He’s the president of the US. Clothed in immense power. But can he procure all those 13th amendment votes in time for prom?
Every country has to have at least one revered leader in its past. Someone who can be remembered as having been benevolent, wise and soothingly composed throughout some of history’s toughest periods. Which is not a Discovery Channel show about the difficulties of early modern menstruation.
South Africa has Mandela, the UK has Churchill (along with some fictional chaps) and America…has a whole legion of founding fathers. It’s a nation built on the slightly misguided idea that shared principles of freedom and a hatred of colonial rule united a stoic group of luxuriantly bearded men in solemn fraternity, leading to the birth of a nation founded on a rock solid constitution.
In reality it’s a nation whose relatively brief story has been one wracked with pain and war. Which, if anything, makes it pretty normal. But amongst all of America’s elder statesmen, it’s Abraham Lincoln who stands head and top hat above the rest. And Steven Spielberg has done an admirable job of bringing his finest hour to the big screen.
Lincoln focuses on the final act of the American Civil War, with the southern states being pushed to the brink of defeat and the promise of a pyrrhic victory looming, with 600,000 dead bodies stinking up the arguments on both sides of the fence. As a delegation of southern generals makes its way to Washington to hold peace talks, and with Honest Abe riding high on his election to a second term in office, he realises that this could be his best chance to push through a 13th amendment to the constitution, making slavery illegal and ending the war without the need for real compromise.

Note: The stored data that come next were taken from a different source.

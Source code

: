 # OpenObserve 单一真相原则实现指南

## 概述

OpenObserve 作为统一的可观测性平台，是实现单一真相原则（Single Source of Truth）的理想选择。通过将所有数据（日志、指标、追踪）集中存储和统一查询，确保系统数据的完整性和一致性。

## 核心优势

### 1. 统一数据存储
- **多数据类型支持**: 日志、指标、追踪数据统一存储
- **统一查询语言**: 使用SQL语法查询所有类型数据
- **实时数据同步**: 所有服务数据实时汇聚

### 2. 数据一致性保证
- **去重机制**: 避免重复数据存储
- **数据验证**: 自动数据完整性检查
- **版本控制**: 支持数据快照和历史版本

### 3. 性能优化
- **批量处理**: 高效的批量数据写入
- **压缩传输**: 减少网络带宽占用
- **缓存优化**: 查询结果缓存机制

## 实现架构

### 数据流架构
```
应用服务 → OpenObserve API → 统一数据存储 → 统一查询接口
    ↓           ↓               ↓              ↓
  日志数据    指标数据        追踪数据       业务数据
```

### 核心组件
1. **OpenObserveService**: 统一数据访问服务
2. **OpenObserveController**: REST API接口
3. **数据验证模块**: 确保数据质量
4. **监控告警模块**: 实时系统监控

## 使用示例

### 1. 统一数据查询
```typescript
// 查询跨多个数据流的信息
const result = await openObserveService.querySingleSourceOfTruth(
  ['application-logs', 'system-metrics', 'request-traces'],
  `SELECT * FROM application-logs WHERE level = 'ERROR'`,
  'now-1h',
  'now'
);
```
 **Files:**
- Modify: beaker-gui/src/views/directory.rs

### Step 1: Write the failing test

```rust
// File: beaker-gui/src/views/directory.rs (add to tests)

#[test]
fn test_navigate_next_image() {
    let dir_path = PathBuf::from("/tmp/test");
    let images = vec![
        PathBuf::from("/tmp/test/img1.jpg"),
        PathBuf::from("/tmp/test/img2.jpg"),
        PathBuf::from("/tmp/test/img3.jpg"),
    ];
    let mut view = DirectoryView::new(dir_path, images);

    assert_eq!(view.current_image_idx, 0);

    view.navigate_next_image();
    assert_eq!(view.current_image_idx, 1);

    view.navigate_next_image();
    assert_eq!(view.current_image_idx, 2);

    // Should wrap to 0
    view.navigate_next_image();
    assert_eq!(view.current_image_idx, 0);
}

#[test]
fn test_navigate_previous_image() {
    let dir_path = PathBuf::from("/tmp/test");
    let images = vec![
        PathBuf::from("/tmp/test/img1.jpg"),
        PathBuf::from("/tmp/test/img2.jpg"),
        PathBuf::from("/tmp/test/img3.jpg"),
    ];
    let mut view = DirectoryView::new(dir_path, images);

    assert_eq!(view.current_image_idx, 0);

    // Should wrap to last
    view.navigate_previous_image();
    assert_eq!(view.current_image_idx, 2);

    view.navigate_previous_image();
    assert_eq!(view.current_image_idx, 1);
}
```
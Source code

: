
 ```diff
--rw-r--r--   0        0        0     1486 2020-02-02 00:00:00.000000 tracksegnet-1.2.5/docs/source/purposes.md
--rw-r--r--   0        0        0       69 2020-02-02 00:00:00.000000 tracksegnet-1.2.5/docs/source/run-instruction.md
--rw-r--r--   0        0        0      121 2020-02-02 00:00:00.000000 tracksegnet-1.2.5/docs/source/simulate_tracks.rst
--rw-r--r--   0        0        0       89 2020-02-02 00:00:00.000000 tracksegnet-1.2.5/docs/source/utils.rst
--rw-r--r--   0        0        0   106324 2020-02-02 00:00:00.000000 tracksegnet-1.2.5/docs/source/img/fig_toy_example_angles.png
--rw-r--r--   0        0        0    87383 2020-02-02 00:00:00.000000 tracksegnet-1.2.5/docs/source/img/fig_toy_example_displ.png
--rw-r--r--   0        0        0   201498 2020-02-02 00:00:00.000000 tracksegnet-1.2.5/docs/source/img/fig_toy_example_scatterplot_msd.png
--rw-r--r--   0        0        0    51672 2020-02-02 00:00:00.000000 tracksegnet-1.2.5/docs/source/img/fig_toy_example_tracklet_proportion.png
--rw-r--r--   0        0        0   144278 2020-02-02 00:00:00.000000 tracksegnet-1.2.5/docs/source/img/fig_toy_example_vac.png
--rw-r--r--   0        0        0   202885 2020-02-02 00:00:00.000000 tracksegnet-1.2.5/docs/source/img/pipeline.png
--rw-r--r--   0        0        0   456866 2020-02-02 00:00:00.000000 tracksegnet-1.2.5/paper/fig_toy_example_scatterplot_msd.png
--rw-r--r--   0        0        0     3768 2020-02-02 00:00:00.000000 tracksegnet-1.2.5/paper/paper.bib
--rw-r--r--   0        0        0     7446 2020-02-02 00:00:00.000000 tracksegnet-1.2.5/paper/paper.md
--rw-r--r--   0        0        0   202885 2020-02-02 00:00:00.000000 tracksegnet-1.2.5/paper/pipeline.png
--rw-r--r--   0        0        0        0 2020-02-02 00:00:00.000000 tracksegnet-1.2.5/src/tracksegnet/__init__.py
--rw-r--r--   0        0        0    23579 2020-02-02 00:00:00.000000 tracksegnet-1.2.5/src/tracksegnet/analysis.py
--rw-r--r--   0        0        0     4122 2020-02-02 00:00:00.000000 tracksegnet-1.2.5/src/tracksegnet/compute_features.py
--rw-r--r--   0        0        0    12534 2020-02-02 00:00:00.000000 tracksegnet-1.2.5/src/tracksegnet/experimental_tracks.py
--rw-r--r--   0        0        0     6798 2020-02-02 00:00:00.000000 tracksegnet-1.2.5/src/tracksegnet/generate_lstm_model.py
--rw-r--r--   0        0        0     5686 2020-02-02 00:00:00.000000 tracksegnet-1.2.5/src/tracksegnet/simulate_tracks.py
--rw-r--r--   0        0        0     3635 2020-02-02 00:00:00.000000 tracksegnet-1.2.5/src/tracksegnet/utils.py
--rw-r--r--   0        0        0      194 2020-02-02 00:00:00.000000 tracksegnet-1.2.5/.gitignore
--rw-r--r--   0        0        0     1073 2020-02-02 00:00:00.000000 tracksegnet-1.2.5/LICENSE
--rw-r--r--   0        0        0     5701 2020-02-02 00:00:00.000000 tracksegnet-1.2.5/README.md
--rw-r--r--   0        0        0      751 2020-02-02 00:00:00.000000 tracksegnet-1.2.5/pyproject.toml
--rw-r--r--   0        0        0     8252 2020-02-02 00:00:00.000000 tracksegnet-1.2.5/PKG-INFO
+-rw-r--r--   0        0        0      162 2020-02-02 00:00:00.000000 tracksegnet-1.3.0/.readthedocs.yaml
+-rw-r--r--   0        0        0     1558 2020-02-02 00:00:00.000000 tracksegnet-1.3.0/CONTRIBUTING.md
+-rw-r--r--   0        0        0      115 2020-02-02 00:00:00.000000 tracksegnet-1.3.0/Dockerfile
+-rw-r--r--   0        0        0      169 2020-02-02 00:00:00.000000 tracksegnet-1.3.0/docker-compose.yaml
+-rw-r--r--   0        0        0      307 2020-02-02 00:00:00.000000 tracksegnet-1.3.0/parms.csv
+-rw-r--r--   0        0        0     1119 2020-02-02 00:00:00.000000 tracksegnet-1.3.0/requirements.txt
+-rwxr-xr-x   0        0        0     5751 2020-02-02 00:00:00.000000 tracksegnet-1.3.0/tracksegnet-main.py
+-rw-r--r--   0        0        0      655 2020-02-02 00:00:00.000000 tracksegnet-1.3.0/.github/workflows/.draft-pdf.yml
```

Lincoln and his allies have to use whatever means necessary, within the malleable boundaries of the law, to procure the 20 or so votes required to give his Republican party the majority it needs to pass the amendment. And with lots of lame duck Democrats looking for gainful employment, it should be simple. Which, of course, it isn’t.
Daniel Day-Lewis puts in a well-judged, almost certainly Oscar-worthy performance as Lincoln, slipping physically into the role with such skill that the tricks behind this embodiment become imperceptible. His Lincoln is wise and always ready with an anecdote to illustrate a point, but he’s also fragile and imperfect, favouring his youngest son over his older military aged offspring Robert (Joseph Gordon-Levitt).
Tommy Lee-Jones is perhaps more impressive as Thaddeus Stevens, the most radical and venerable of the Republicans whose views on race equality (that all men are indeed created equal, literally and unequivocally) could end up derailing the president’s campaign for votes.
Sally Field brings a strained desperation to the part of Mary Todd Lincoln, and the film goes some way towards combating the perception that her mental instability was a limiting factor on her husband.
In fact there’s not a weak performance in the film, although with each scene and sentence being so saturated with import and significance, as a horn-heavy score ushers the audience towards misty-eyed patriotism, it can feel tryingly reverential at times.
But with a script that doesn’t cater to the lowest common denominator and a sense of place and history that’s hard to achieve, it’s difficult not to fall for a film that manages to turn the procedural pettiness of politics into an emotionally affecting blockbuster.